As mulheres são maioria no Brasil. Segundo o último Censo do Instituto Brasileiro de Geografia e Estatística (IBGE), elas representam 51,8% da população brasileira, enquanto os homens são 48,2%. Entretanto, ainda há espaços nos quais a presença feminina é pouco representativa, como, por exemplo, nos transportes de carga. Segundo a Secretaria Nacional de Trânsito, o país tem cerca de 4,39 milhões de Carteiras Nacionais de Habilitação para veículos pesados, dos quais 97,19% é de motoristas homens. Apenas 2,81% são mulheres. Ainda assim, esse cenário vem apresentando algumas mudanças. Um levantamento do Instituto Paulista do Transporte de Carga apontou que, no ano passado, o público feminino aumentou em 61% nas ocupações do setor de transporte rodoviário de carga do Estado de São Paulo. Foram 32.094 admissões. A maior oferta de vagas está nas áreas administrativa e comercial. Mas há quem atue na expansão da mão de obra feminina em outros setores. O intenso leva e traz de cargas por rodovias Brasil à fora requer mais profissionais. Essa realidade é o que move algumas empresas transportadoras a adotar medidas que impulsionam e incentivam a contratação de mulheres no volante. Mas o setor vem encontrando dificuldades para preencher essas vagas.
Ana Jarrouge, presidente executiva do sindicato das empresas de transporte de carga de São Paulo e Região (Cetcesp), acredita que a escassês de mulheres para o exercício da função é uma questão cultural. “Que é uma questão puramente cultural. Eu acho que tem muito disso ainda. As mulheres estão começando a perceber que esse é um setor em que elas podem entrar no mercado de trabalho. Acho que o primeiro de tudo é uma questão cultural mesmo. E outra, a gente tem alguns desafios ligados, principalmente quando se fala em motorista, que hoje é o maior gape quando se fala em falta de mão de obra no segmento de transportes, é a questão da infraestrutura”, diz.

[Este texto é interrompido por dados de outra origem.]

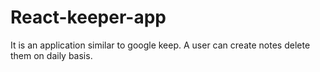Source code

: # React-keeper-app
It is an application similar to google keep. A user can create notes delete them on daily basis.
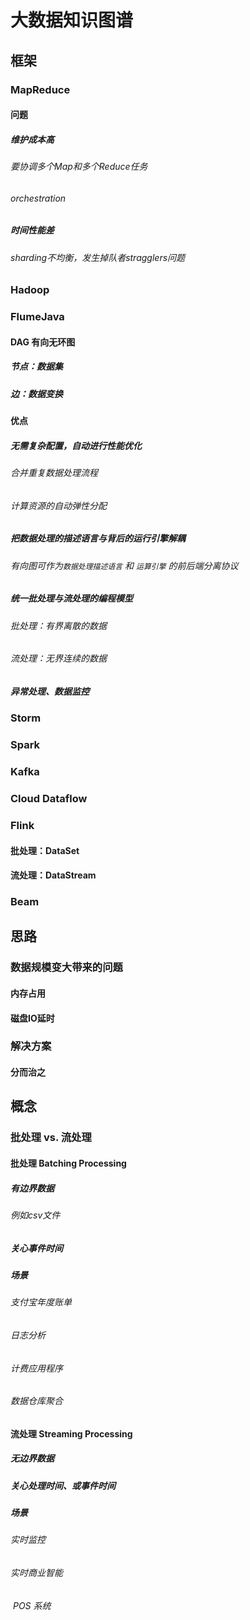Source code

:# 大数据知识图谱

## 框架

### MapReduce

#### 问题

##### 维护成本高

###### 要协调多个Map和多个Reduce任务

###### orchestration

##### 时间性能差

###### sharding不均衡，发生掉队者stragglers问题

### Hadoop

### FlumeJava

#### DAG 有向无环图

##### 节点：数据集

##### 边：数据变换

#### 优点

##### 无需复杂配置，自动进行性能优化

###### 合并重复数据处理流程

###### 计算资源的自动弹性分配

##### 把数据处理的描述语言与背后的运行引擎解耦

###### 有向图可作为`数据处理描述语言` 和 `运算引擎` 的前后端分离协议

##### 统一批处理与流处理的编程模型

###### 批处理：有界离散的数据

###### 流处理：无界连续的数据

##### 异常处理、数据监控

### Storm

### Spark

### Kafka

### Cloud Dataflow

### Flink

#### 批处理：DataSet

#### 流处理：DataStream

### Beam

## 思路

### 数据规模变大带来的问题

#### 内存占用

#### 磁盘IO延时

### 解决方案

#### 分而治之

## 概念

### 批处理 vs. 流处理

#### 批处理 Batching Processing

##### 有边界数据

###### 例如csv文件

##### 关心事件时间

##### 场景

###### 支付宝年度账单

###### 日志分析

###### 计费应用程序

###### 数据仓库聚合

#### 流处理 Streaming Processing

##### 无边界数据

##### 关心处理时间、或事件时间

##### 场景

###### 实时监控

###### 实时商业智能

######  POS 系统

Não só no Brasil como em outros lugares ao redor do mundo tem faltado mão de obra para o transporte de cargas, o que tem se tornado uma oportunidade para muitas mulheres entrarem no ramo. A Márcia, por exemplo, é caminhoneira há cinco anos e tem incentivado cada vez mais mulheres a pegarem a estrada. Durante boa parte da vida dela, Márcia foi motorista de ônibus, porque conseguia conciliar com a maternidade, mas depois que os filhos cresceram, ela decidiu seguir o sonho de virar caminhoneira. “Desde criança, sempre gostei de carro grande, ônibus caminhão. Meu pai era mecânico de caminhão e de ônibus, então toda vez que eu tinha oportunidade de estar perto, eu acompanhava. Minha família apoiou bastante, graças a Deus. Eu vi que era a hora de fazer isso, sair do ônibus e ir para o caminhão, realizar o meu sonho. Aí, logo de cara, já comprei o caminhão”, conta Márcia.

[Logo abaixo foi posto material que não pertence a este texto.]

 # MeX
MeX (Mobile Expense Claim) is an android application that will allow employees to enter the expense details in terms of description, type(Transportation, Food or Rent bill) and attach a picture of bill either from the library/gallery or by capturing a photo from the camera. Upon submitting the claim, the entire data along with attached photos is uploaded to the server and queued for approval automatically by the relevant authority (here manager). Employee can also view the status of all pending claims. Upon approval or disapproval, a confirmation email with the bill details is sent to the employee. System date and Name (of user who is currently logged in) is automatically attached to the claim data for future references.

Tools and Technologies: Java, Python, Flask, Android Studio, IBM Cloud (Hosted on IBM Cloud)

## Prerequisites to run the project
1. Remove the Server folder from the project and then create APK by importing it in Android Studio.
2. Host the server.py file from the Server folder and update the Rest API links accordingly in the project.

Os problemas que Ana Rarrouge, da Cetcesp, citou são sentidos na pele por Márcia. Ela afirma que grande parte dos banheiros são ruins e que, geralmente, tem que improvisar. “Tem um penico. Na verdade, é uma garrafa pet de dois litros. Corta ela ali, um pouco para o alto, do meio para cima, e fica com ela sempre ali. Deu aquela vontade e não tem lugar… Ou então, os banheiros dos postos são tão ruins que você prefere usar o ‘penico’”, diz. Além disso, Márcia tem que lidar diariamente com o preconceito: “Para mulher na estrada tem essa dificuldade, banheiro, chuveiro, você é confundida as vezes no posto. Porque tem as mulheres que trabalham nos postos de combustíveis. E, quando paro para abastecer e para dormir, porque preciso parar para dormir também, acabo sendo confundida”, diz.

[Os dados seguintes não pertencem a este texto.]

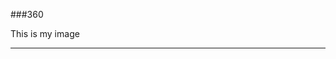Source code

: ###360

This is my image

<script src="//360.vizor.io/scripts/embed.js" data-vizorurl="https://360.vizor.io/embed/v/ooyd" ></script>

***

Mesmo assim, Márcia faz questão de manter a vaidade e está sempre com as unhas e os cabelos arrumados. As dificuldades também não impedem que ela continue seguindo o próprio sonho. Ao contrário, por meio das redes sociais, ela tem influenciado outras mulheres e até mesmo homens a seguirem o mesmo sonho que ela. Diariamente, ela compartilha sua rotina com seguidores e diz não ter medo da vida nas estradas.